White House Press Secretary Kayleigh McEnany lashed out Friday over a New York Times article that raised the question “whether [the President] should remain on the ballot at all” and be replaced by Mike Pence if he gets sick.

“What a ridiculous assertion by The New York Times,” McEnany said. “That may be the hope and the wish of The New York Times, but President Trump is the president of the United States. He’s on the ballot. He’s hard at work.”

The second debate, scheduled for Oct. 15, is now up in the air.

Senate Majority Leader Mitch McConnell said one option is to hold the debate remotely from two different locations.

“It should go forward,” McConnell said in a radio interview. “Hopefully the president feels up to it, and you know they can work this out remotely. We're doing an awful lot of things remotely these days because of the coronavirus. Hopefully they'll be able to do this as well."

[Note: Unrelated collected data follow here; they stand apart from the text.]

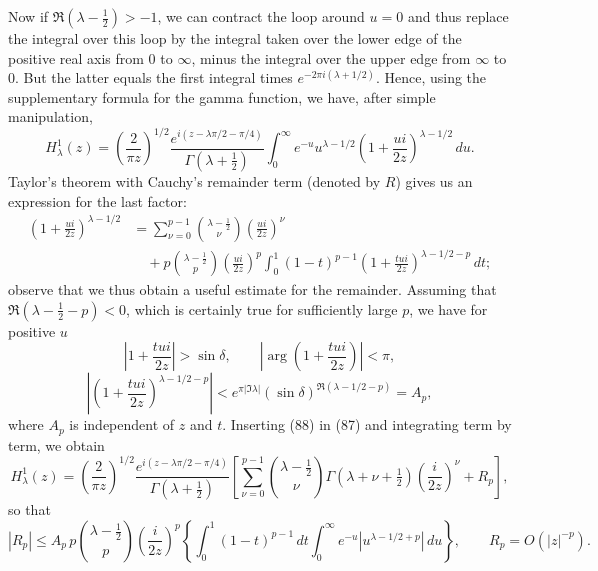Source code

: Now if $\Re(\lambda-\tfrac12)>-1$, we can contract the loop around $u=0$ and thus replace the integral over this loop by the integral taken over the lower edge of the positive real axis from 0 to $\infty$, minus the integral over the upper edge from $\infty$ to 0. But the latter equals the first integral times $e^{-2\pi i(\lambda+1/2)}$. Hence, using the supplementary formula for the gamma function, we have, after simple manipulation,
\begin{equation}\tag{87}
H_\lambda^1(z)=\left(\frac{2}{\pi z}\right)^{1/2}
\frac{e^{i(z-\lambda\pi/2-\pi/4)}}{\Gamma(\lambda+\tfrac12)}
\int_0^\infty e^{-u}u^{\lambda-1/2}
\left(1+\frac{ui}{2z}\right)^{\lambda-1/2}\,du.
\end{equation}
Taylor's theorem with Cauchy's remainder term (denoted by $R$) gives us an expression for the last factor:
\begin{equation}\tag{88}
\begin{aligned}
\left(1+\frac{ui}{2z}\right)^{\lambda-1/2}
&=\sum_{\nu=0}^{p-1}{\lambda-\tfrac12\choose\nu}
\left(\frac{ui}{2z}\right)^\nu\\
&\quad+p{\lambda-\tfrac12\choose p}\left(\frac{ui}{2z}\right)^p
\int_0^1(1-t)^{p-1}
\left(1+\frac{tui}{2z}\right)^{\lambda-1/2-p}\,dt;
\end{aligned}
\end{equation}
observe that we thus obtain a useful estimate for the remainder. Assuming that $\Re(\lambda-\tfrac12-p)<0$, which is certainly true for sufficiently large $p$, we have for positive $u$
\[
\left|1+\frac{tui}{2z}\right|>\sin\delta,
\qquad
\left|\arg\left(1+\frac{tui}{2z}\right)\right|<\pi,
\]
\[
\left|\left(1+\frac{tui}{2z}\right)^{\lambda-1/2-p}\right|
<e^{\pi|\Im\lambda|}(\sin\delta)^{\Re(\lambda-1/2-p)}=A_p,
\]
where $A_p$ is independent of $z$ and $t$. Inserting (88) in (87) and integrating term by term, we obtain
\begin{equation}\tag{89}
H_\lambda^1(z)=\left(\frac{2}{\pi z}\right)^{1/2}
\frac{e^{i(z-\lambda\pi/2-\pi/4)}}{\Gamma(\lambda+\tfrac12)}
\left[\sum_{\nu=0}^{p-1}{\lambda-\tfrac12\choose\nu}
\Gamma(\lambda+\nu+\tfrac12)\left(\frac{i}{2z}\right)^\nu+R_p\right],
\end{equation}
so that
\[
|R_p|\le A_p\,p{\lambda-\tfrac12\choose p}\left(\frac{i}{2z}\right)^p
\left\{\int_0^1(1-t)^{p-1}\,dt\int_0^\infty e^{-u}|u^{\lambda-1/2+p}|\,du\right\},
\qquad R_p=O(|z|^{-p}).
\]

It wouldn’t be the first time a debate was held in two different places. For the third debate of the 1960 presidential election, John F. Kennedy appeared from New York and Richard Nixon from Los Angeles.

One question remaining is whether or not voters will punish Trump at the polls for what many see as months of downplaying the pandemic.

“Now, the president testing positive for this virus begs the question, if this White House cannot protect the president, how is it ever supposed to protect the country? And this big question of whether this White House should have done more,” Reid said.